Il Prologo incomincia con: «In principio era il Verbo». Consideriamo ora la parola “in principio”. È un rimando esplicito a Genesi 1,1 (bereshìt), parola da non intendere in senso cronologico. Gli ebrei, quando dicevano “in principio”, pensavano a qualcosa di analogo al Logos. Giovanni deve essere fedele alla tradizione biblica ebraica: «In principio… Dio creò il cielo e la terra» (Gn 1,1), quindi scrive “in principio” nel senso di “principio di tutto”. Nella comunità cristiana ci sono pagani convertiti (sono greci o comunque appartenenti all’area del Mediterraneo di allora) e ci sono cristiani provenienti dall’ebraismo. L’evangelista Giovanni crea un’opera di inculturazione. Altro termine importante per la tradizione ebraica è dabar che si traduce con “Verbo-parola”.
La Bibbia dice: «In principio Dio creò il cielo e la terra», con la sua parola, con il suo verbo: «Dio disse, e le cose furono fatte», «Dio disse “sia la luce” e la luce fu». La parola mediante la quale il Creatore crea è il Verbo.
Ancora un particolare.
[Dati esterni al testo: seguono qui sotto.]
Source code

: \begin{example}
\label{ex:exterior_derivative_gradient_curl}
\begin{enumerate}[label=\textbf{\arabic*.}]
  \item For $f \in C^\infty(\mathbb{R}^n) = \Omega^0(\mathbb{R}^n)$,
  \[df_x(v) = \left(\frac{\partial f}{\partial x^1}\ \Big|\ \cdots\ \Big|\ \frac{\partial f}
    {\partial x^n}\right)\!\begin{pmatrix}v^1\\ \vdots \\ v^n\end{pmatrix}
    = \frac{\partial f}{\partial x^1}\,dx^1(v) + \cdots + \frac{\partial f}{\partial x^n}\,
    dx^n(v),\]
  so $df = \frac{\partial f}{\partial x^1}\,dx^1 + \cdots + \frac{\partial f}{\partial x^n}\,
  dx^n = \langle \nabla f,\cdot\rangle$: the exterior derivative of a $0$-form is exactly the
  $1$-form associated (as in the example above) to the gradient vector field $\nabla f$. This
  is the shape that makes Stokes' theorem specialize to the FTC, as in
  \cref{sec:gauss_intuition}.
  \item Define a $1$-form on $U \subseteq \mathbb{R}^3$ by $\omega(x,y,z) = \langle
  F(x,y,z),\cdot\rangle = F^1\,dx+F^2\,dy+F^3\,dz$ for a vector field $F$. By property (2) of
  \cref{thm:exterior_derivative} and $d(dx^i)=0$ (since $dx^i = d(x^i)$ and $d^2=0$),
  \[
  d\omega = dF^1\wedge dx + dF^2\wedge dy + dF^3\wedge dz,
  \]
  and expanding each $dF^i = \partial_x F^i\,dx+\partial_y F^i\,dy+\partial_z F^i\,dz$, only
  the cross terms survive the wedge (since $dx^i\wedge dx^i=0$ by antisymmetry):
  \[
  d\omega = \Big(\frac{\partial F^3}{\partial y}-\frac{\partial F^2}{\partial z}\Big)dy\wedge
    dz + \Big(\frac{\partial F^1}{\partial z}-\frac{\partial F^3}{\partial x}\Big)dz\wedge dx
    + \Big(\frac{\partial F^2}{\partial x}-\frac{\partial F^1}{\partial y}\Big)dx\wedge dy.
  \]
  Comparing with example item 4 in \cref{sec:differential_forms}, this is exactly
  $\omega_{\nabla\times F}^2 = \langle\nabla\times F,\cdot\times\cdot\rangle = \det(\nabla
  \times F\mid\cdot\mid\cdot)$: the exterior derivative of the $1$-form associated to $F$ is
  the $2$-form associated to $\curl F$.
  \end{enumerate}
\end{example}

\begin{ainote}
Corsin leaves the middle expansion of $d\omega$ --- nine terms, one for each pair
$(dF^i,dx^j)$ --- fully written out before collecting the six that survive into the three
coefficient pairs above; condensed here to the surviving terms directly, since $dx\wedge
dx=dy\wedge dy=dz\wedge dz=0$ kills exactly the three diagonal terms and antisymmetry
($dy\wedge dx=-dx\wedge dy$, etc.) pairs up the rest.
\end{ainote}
Giovanni scrive: «Il Verbo era presso Dio» (pros significa “verso”), ma non in senso statico: l’espressione vuol dire che il Logos era rivolto verso Dio, era nella relazione con Lui.
Quando facciamo nostro il Vangelo, per Giovanni siamo rivolti anche noi, attraverso il Verbo, Gesù Cristo, verso Dio, ed entriamo nella relazione con Lui. Il Verbo è ad un tempo rivolto verso Dio e, nello stesso tempo, mette noi in relazione con Dio.
Nel Prologo Giovanni introduce Giovanni Battista e lo chiama “martire”. “Martire” sta per “testimone”. Secondo il diritto ebraico la testimonianza vale se ci sono due testimoni concordi (servono due testimoni per salvare la verità o per negarla se è una falsità). Noi che cominciamo a leggere il Vangelo di Giovanni siamo coinvolti: se tu leggi il Vangelo diventi “martire” (non necessariamente un martire insanguinato), cioè “l’altro testimone”. In che senso? Se leggi il Vangelo troverai la donna perdonata e lei è testimone del dono ricevuto; troverai il lebbroso che è stato risanato e anche lui è testimone; troverai il cieco che ha riacquistato la vista; troverai i poveri che hanno cominciato a danzare di gioia perché evangelizzati. E chi è il secondo testimone? Il secondo testimone sei tu, è ciascuno di noi che legge.
«Il Verbo si è fatto fragilità». A noi la fragilità spaventa. Ma oggi siamo invitati ad accoglierla perché è stata redenta, ci fa più fratelli e ci rende più solidali verso i fragili. È questione di amore. Accogliamo la fragilità. Buon Natale.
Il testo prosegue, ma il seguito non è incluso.